FSA addresses building society risk management
by Gill Montia
Story link: FSA addresses building society risk management
The Financial Services Authority (FSA) has launched a consultation aimed at ensuring that building societies with “less traditional” business models have the risk management systems and skills they need.
The regulator’s retail managing director, Jon Pain, says: “Our approach is very simple; the more diversification, the higher the level of management skills and systems and controls the FSA will demand from the firm.”
The activities of Building societies are limited by the Building Societies Act and according to Mr Pain, the proposed new measures will leave societies free to “innovate and diversify” but not “beyond the limits of their risk management skills”.
Concern for the UK’s mutual sector has been growing since the sudden collapse of Dunfermline Building Society in March, although the credit crisis had already seen a number of small societies rescued by their larger rivals.

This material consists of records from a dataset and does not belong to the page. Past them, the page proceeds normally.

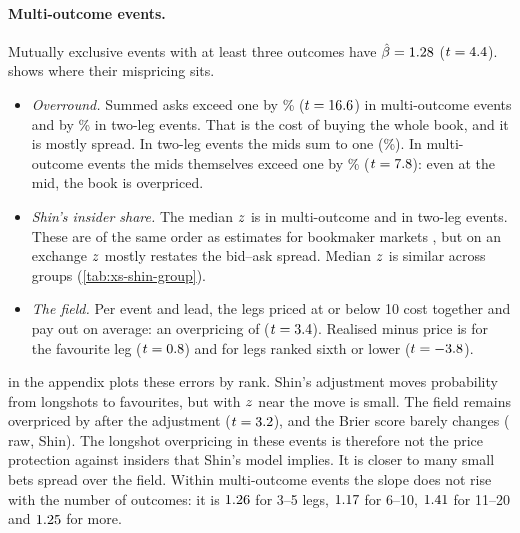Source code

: \paragraph{Multi-outcome events.}
Mutually exclusive events with at least three outcomes have $\hat\beta=\xsStMultiBeta$
($t=\xsStMultiBetaT$).  shows where their mispricing sits.
\begin{itemize}
\item \emph{Overround.} Summed asks exceed one by \xsMeMultiOverAsk\% ($t=\xsMeMultiOverAskT$) in
      multi-outcome events and by \xsMeTwoOverAsk\% in two-leg events. That is the cost of buying the
      whole book, and it is mostly spread. In two-leg events the mids sum to one (\xsMeTwoOverMid\%).
      In multi-outcome events the mids themselves exceed one by \xsMeMultiOverMid\%
      ($t=\xsMeMultiOverMidT$): even at the mid, the book is overpriced.
\item \emph{Shin's insider share.} The median $\shinz$ is \xsMeMultiZMedian{} in multi-outcome and
      \xsMeTwoZMedian{} in two-leg events. These are of the same order as estimates for bookmaker
      markets \citep{shin1993}, but on an exchange $\shinz$ mostly restates the bid--ask spread.
      Median $\shinz$ is similar across groups (\cref{tab:xs-shin-group}).
\item \emph{The field.} Per event and lead, the legs priced at or below 10\cents{} cost
      \xsMeMultiFieldPrice\cents{} together and pay out \xsMeMultiFieldWin\cents{} on average: an
      overpricing of \xsMeMultiFieldGap\cents{} ($t=\xsMeMultiFieldGapT$). Realised minus price is
      \xsMeMultiRankOneEmid\cents{} for the favourite leg ($t=\xsMeMultiRankOneEmidT$) and
      \xsMeMultiRankSixEmid\cents{} for legs ranked sixth or lower ($t=\xsMeMultiRankSixEmidT$).
\end{itemize}
 in the appendix plots these errors by rank.
Shin's adjustment moves probability from longshots to favourites, but with $\shinz$ near
\xsMeMultiZMedian{} the move is small. The field remains overpriced by \xsMeMultiFieldShinGap\cents{}
after the adjustment ($t=\xsMeMultiFieldShinGapT$), and the Brier score barely changes
(\xsMeMultiBrierMid{} raw, \xsMeMultiBrierShin{} Shin). The longshot overpricing in these events is
therefore not the price protection against insiders that Shin's model implies. It is closer to many
small bets spread over the field. Within multi-outcome events the slope does not rise with the number
of outcomes: it is $\xsMultiLegsThreeBeta$ for 3--5 legs, $\xsMultiLegsSixBeta$ for 6--10,
$\xsMultiLegsElevenBeta$ for 11--20 and $\xsMultiLegsTwentyOneBeta$ for more.

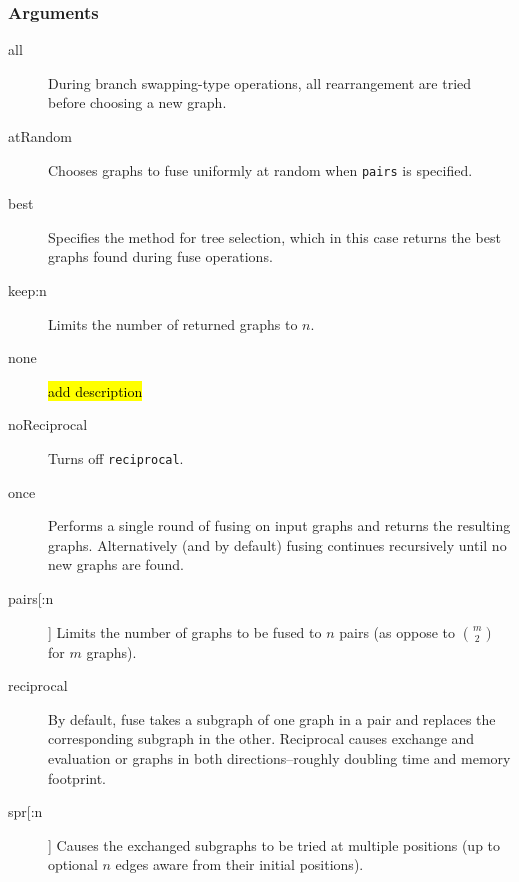 	\subsubsection{Arguments}
	\begin{description}
		\item [all]  During branch swapping-type operations, all rearrangement are tried before choosing a new graph. 
		
		
		\item [atRandom] Chooses graphs to fuse uniformly at random when \texttt{pairs} is specified. 
		
		\item [best] Specifies the method for tree selection, which in this case returns the best graphs 
		found during fuse operations.		
		
		\item [keep:n] Limits the number of returned graphs to $n$. 
		
		\item [none] \hl{add description}
		
		\item [noReciprocal] Turns off \texttt{reciprocal}.
		
		\item [once] Performs a single round of fusing on input graphs and returns the resulting graphs. 
		Alternatively (and by default) fusing continues recursively until no new graphs are found.
		
		\item [pairs[:n]] Limits the number of graphs to be fused to $n$ pairs (as oppose to $\binom{m}{2}$ for $m$ graphs).
		
		\item [reciprocal] By default, fuse takes a subgraph of one graph in a pair and replaces the corresponding subgraph 
		in the other.  Reciprocal causes exchange and evaluation or graphs in both directions--roughly doubling time and 
		memory footprint.
		
		\item [spr[:n]] Causes the exchanged subgraphs to be tried at multiple positions (up to optional 
		$n$ edges aware from their initial positions).
		

\end{description}
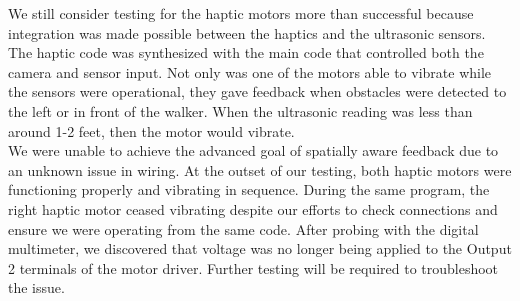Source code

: \noindent We still consider testing for the haptic motors more than successful because integration was made possible between the haptics and the ultrasonic sensors. The haptic code was synthesized with the main code that controlled both the camera and sensor input. Not only was one of the motors able to vibrate while the sensors were operational, they gave feedback when obstacles were detected to the left or in front of the walker. When the ultrasonic reading was less than around 1-2 feet, then the motor would vibrate.\\

\noindent We were unable to achieve the advanced goal of spatially aware feedback due to an unknown issue in wiring. At the outset of our testing, both haptic motors were functioning properly and vibrating in sequence. During the same program, the right haptic motor ceased vibrating despite our efforts to check connections and ensure we were operating from the same code. After probing with the digital multimeter, we discovered that voltage was no longer being applied to the Output 2 terminals of the motor driver. Further testing will be required to troubleshoot the issue.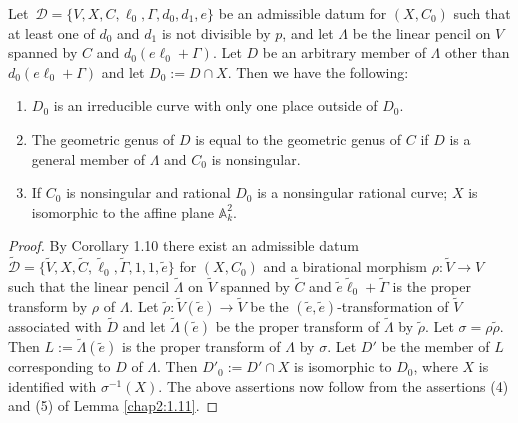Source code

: \begin{theorem*}
Let\pageoriginale\
$\mathscr{D}=\{V,X,C,\ell_{0},\Gamma,d_{0},d_{1},e\}$ be an admissible
datum for $(X,C_{0})$ such that at least one of $d_{0}$ and $d_{1}$ is
not divisible by $p$, and let $\Lambda$ be the linear pencil on $V$
spanned by $C$ and $d_{0}(e\ell_{0}+\Gamma)$. Let $D$ be an arbitrary
member of $\Lambda$ other than $d_{0}(e\ell_{0}+\Gamma)$ and let
$D_{0}:=D\cap X$. Then we have the following:
\begin{enumerate}
\renewcommand{\labelenumi}{\rm(\theenumi)}
\item $D_{0}$ is an irreducible curve with only one place outside of
  $D_{0}$.

\item The geometric genus of $D$ is equal to the geometric genus of
  $C$ if $D$ is a general member of $\Lambda$ and $C_{0}$ is
  nonsingular.

\item If $C_{0}$ is nonsingular and rational $D_{0}$ is a nonsingular
  rational curve; $X$ is isomorphic to the affine plane
  $\mathbb{A}^{2}_{k}$.
\end{enumerate}
\end{theorem*}

\begin{proof}
By Corollary 1.10 there exist an admissible datum\break
$\widetilde{\mathscr{D}}=\{\widetilde{V},X,\widetilde{C},\widetilde{\ell}_{0},\widetilde{\Gamma},1,1,\widetilde{e}\}$
for $(X,C_{0})$ and a birational morphism $\rho:\widetilde{V}\to V$
such that the linear pencil $\widetilde{\Lambda}$ on $\widetilde{V}$
spanned by $\widetilde{C}$ and
$\widetilde{e}\widetilde{\ell}_{0}+\widetilde{\Gamma}$ is the proper
transform by $\rho$ of $\Lambda$. Let
$\widetilde{\rho}:\widetilde{V}(\widetilde{e})\to \widetilde{V}$ be
the $(\widetilde{e},\widetilde{e})$-transformation of $\widetilde{V}$
associated with $\widetilde{D}$ and let
$\widetilde{\Lambda}(\widetilde{e})$ be the proper transform of
$\widetilde{\Lambda}$ by $\widetilde{\rho}$. Let
$\sigma=\rho\widetilde{\rho}$. Then
$L:=\widetilde{\Lambda}(\widetilde{e})$ is the proper transform of
$\Lambda$ by $\sigma$. Let $D'$ be the member of $L$ corresponding to
$D$ of $\Lambda$. Then $D'_{0}:=D'\cap X$ is isomorphic to $D_{0}$,
where $X$ is identified with $\sigma^{-1}(X)$. The above assertions
now follow from the assertions (4) and (5) of Lemma
\ref{chap2:1.11}.
\end{proof}


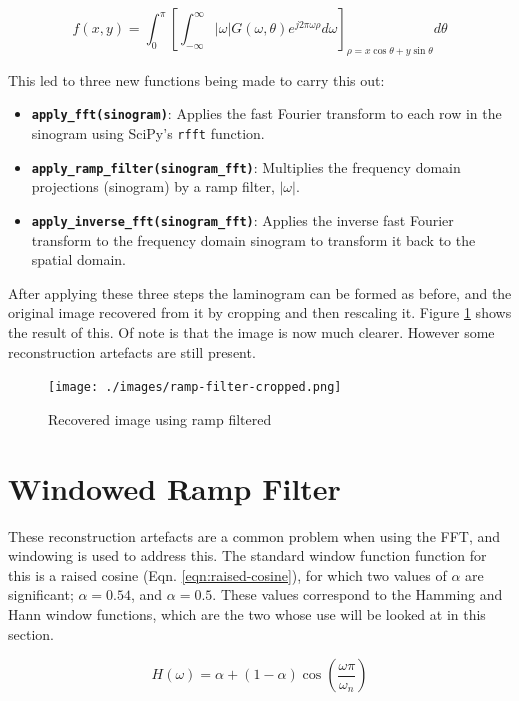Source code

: \documentclass[12pt, a4paper]{article}
\begin{document}
	\begin{equation}
		f(x, y) = \int_{0}^{\pi}\left[ \int_{-\infty}^{\infty} |\omega|G(\omega, \theta) e^{j2\pi\omega\rho} d\omega \right]_{\rho=x\cos\theta + y\sin\theta} d\theta
	\label{eqn:ramp-filter}
	\end{equation}
	
	\newpage
	\noindent
	This led to three new functions being made to carry this out:
	\begin{itemize}
		\item \textbf{\texttt{apply_fft(sinogram)}}: Applies the fast Fourier transform to each row in the sinogram using SciPy's \texttt{rfft} function.
		\item \textbf{\texttt{apply_ramp_filter(sinogram_fft)}}: Multiplies the frequency domain projections (sinogram) by a ramp filter, $|\omega|$.
		\item \textbf{\texttt{apply_inverse_fft(sinogram_fft)}}: Applies the inverse fast Fourier transform to the frequency domain sinogram to transform it back to the spatial domain.
	\end{itemize}
	After applying these three steps the laminogram can be formed as before, and the original image recovered from it by cropping and then rescaling it. Figure \ref{fig:ramp-filtered-cropped} shows the result of this. Of note is that the image is now much clearer. However some reconstruction artefacts are still present.
	
	\begin{figure}[h]
		\centering
		\texttt{[image: ./images/ramp-filter-cropped.png]}
		\caption{Recovered image using ramp filtered}
		\label{fig:ramp-filtered-cropped}
	\end{figure}
	
	\section*{Windowed Ramp Filter}
	These reconstruction artefacts are a common problem when using the FFT, and windowing is used to address this. The standard window function function for this is a raised cosine (Eqn. \ref{eqn:raised-cosine}), for which two values of $\alpha$ are significant; $\alpha=0.54$, and $\alpha=0.5$. These values correspond to the Hamming and Hann window functions, which are the two whose use will be looked at in this section. 
	
	\begin{equation}
		H(\omega) = \alpha + (1 - \alpha)\cos\left(\frac{\omega\pi}{\omega_n}\right)
		\label{eqn:raised-cosine}
	\end{equation}
	
\end{document}
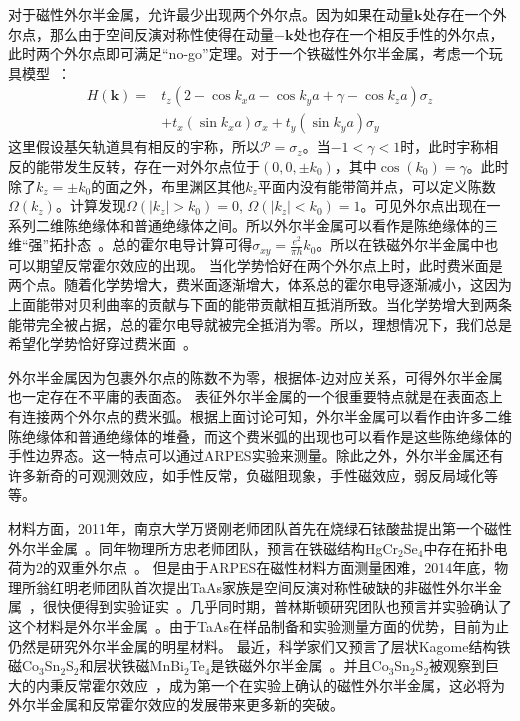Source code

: 对于磁性外尔半金属，允许最少出现两个外尔点。因为如果在动量$\mathbf{k}$处存在一个外尔点，那么由于空间反演对称性使得在动量$-\mathbf{k}$处也存在一个相反手性的外尔点，此时两个外尔点即可满足“no-go”定理。对于一个铁磁性外尔半金属，考虑一个玩具模型~\citep{Armitage2018}：
\begin{equation}
    \label{eq:1-8}
    \begin{aligned}
    H(\mathbf{k})=& t_{z}\left(2-\cos k_{x} a-\cos k_{y} a+\gamma-\cos k_{z} a\right) \sigma_{z}\\
    &+t_{x}\left(\sin k_{x} a\right) \sigma_{x}+t_{y}\left(\sin k_{y} a\right) \sigma_{y}
    \end{aligned}
\end{equation}
这里假设基矢轨道具有相反的宇称，所以$\mathcal{P}=\sigma_{z}$。当$-1<\gamma<1$时，此时宇称相反的能带发生反转，存在一对外尔点位于$(0,0,\pm k_0)$，其中$\cos(k_0)=\gamma$。此时除了$k_z=\pm k_0$的面之外，布里渊区其他$k_z$平面内没有能带简并点，可以定义陈数$\Omega(k_z)$。计算发现$\Omega(|k_z|> k_0)=0$, $\Omega(|k_z|< k_0)=1$。可见外尔点出现在一系列二维陈绝缘体和普通绝缘体之间。所以外尔半金属可以看作是陈绝缘体的三维“强”拓扑态~\citep{weng2015quantum}。总的霍尔电导计算可得$\sigma_{xy}=\frac{e^2}{\pi h} k_0$。所以在铁磁外尔半金属中也可以期望反常霍尔效应的出现。
当化学势恰好在两个外尔点上时，此时费米面是两个点。随着化学势增大，费米面逐渐增大，体系总的霍尔电导逐渐减小，这因为上面能带对贝利曲率的贡献与下面的能带贡献相互抵消所致。当化学势增大到两条能带完全被占据，总的霍尔电导就被完全抵消为零。所以，理想情况下，我们总是希望化学势恰好穿过费米面~\citep{weng2015quantum,Armitage2018}。

外尔半金属因为包裹外尔点的陈数不为零，根据体-边对应关系，可得外尔半金属也一定存在不平庸的表面态。
表征外尔半金属的一个很重要特点就是在表面态上有连接两个外尔点的费米弧。根据上面讨论可知，外尔半金属可以看作由许多二维陈绝缘体和普通绝缘体的堆叠，而这个费米弧的出现也可以看作是这些陈绝缘体的手性边界态。这一特点可以通过ARPES实验来测量。除此之外，外尔半金属还有许多新奇的可观测效应，如手性反常，负磁阻现象，手性磁效应，弱反局域化等等。

材料方面，2011年，南京大学万贤刚老师团队首先在烧绿石铱酸盐提出第一个磁性外尔半金属~\citep{Wan2011}。同年物理所方忠老师团队，预言在铁磁结构HgCr$_2$Se$_4$中存在拓扑电荷为2的双重外尔点~\citep{xu2011chern}。
但是由于ARPES在磁性材料方面测量困难，2014年底，物理所翁红明老师团队首次提出TaAs家族是空间反演对称性破缺的非磁性外尔半金属~\citep{weng2015weyl}，很快便得到实验证实~\citep{lv2015experimental,lv2015observation,lv2015observation2}。几乎同时期，普林斯顿研究团队也预言并实验确认了这个材料是外尔半金属~\citep{huang2015weyl,xu2015discovery,xuSY2015}。由于TaAs在样品制备和实验测量方面的优势，目前为止仍然是研究外尔半金属的明星材料。 最近，科学家们又预言了层状Kagome结构铁磁Co$_3$Sn$_2$S$_2$和层状铁磁MnBi$_2$Te$_4$是铁磁外尔半金属~\citep{cosns2018,xucosns,zhanghj2019,Li2019}。并且Co$_3$Sn$_2$S$_2$被观察到巨大的内秉反常霍尔效应~\citep{cosns2018,2017Giant}，成为第一个在实验上确认的磁性外尔半金属，这必将为外尔半金属和反常霍尔效应的发展带来更多新的突破。


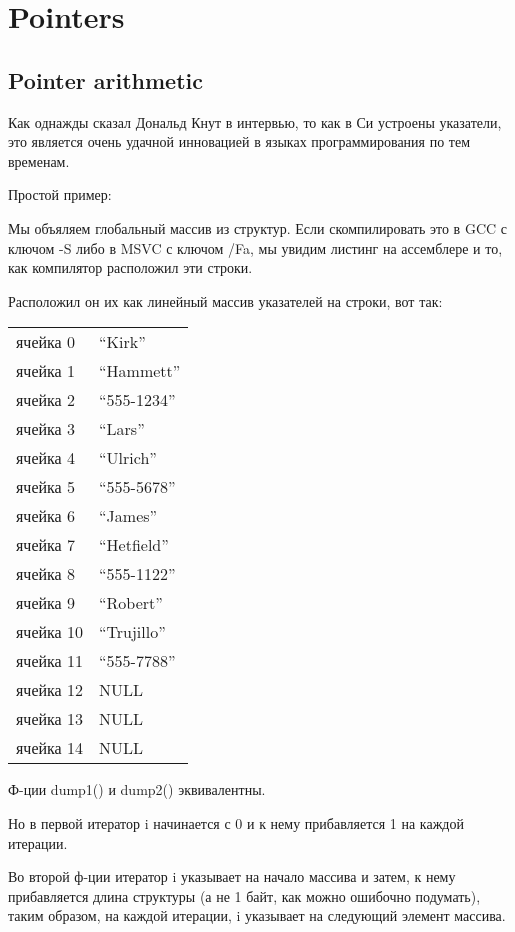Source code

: ﻿\section{Pointers}

\subsection{Pointer arithmetic}

Как однажды сказал Дональд Кнут в интервью\cite{KnuthInterview1993}, то как в Си устроены указатели, это является
очень удачной инновацией в языках программирования по тем временам.

Простой пример:



Мы объяляем глобальный массив из структур. Если скомпилировать это в GCC с ключом -S либо в MSVC с ключом
/Fa, мы увидим листинг на ассемблере и то, как компилятор расположил эти строки. 

Расположил он их как линейный массив указателей на строки, вот так:

\begin{center}
\begin{tabular}{ | l | l | }
\hline
  ячейка 0    & ``Kirk'' \\
  ячейка 1    & ``Hammett'' \\
  ячейка 2    & ``555-1234'' \\
  ячейка 3    & ``Lars'' \\
  ячейка 4    & ``Ulrich'' \\
  ячейка 5    & ``555-5678'' \\
  ячейка 6    & ``James'' \\
  ячейка 7    & ``Hetfield'' \\
  ячейка 8    & ``555-1122'' \\
  ячейка 9    & ``Robert'' \\
  ячейка 10   & ``Trujillo'' \\
  ячейка 11   & ``555-7788'' \\
  ячейка 12   & NULL \\
  ячейка 13   & NULL \\
  ячейка 14   & NULL \\
\hline
\end{tabular}
\end{center}

Ф-ции dump1() и dump2() эквивалентны.

Но в первой итератор i начинается с 0 и к нему прибавляется 1 на каждой итерации.

Во второй ф-ции итератор i указывает на начало массива и затем, к нему прибавляется длина структуры 
(а не 1 байт, как можно ошибочно подумать),
таким образом, на каждой итерации, i указывает на следующий элемент массива.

Then in April, Moody’s downgraded the credit ratings of several societies: Nationwide saw its financial strength rating cut from B to C-; Chelsea Building Society from C to E+ and West Bromwich from C- to E+.
Ratings for Coventry, Newcastle, Norwich & Peterborough, Principality, Skipton, Yorkshire and Britannia were also downwardly reassessed.
There followed reports that a number of local authorities would be withdrawing millions in deposits from downgraded societies once fixed terms expire, certain authorities having already been heavily criticised for ignoring the credit ratings of Icelandic banks.
More recently, Nationwide reported a 69% fall in profit for the 12 months to 4th April 2009; provision for bad debts increased to £394 million, compared with £106 million a year earlier.
The FSA is now taking an interest in building societies’ business models, which should reflect the sector’s reputation for responsible and cautious lending but could contain some nasty surprises.
The consultation period ends on 5th September.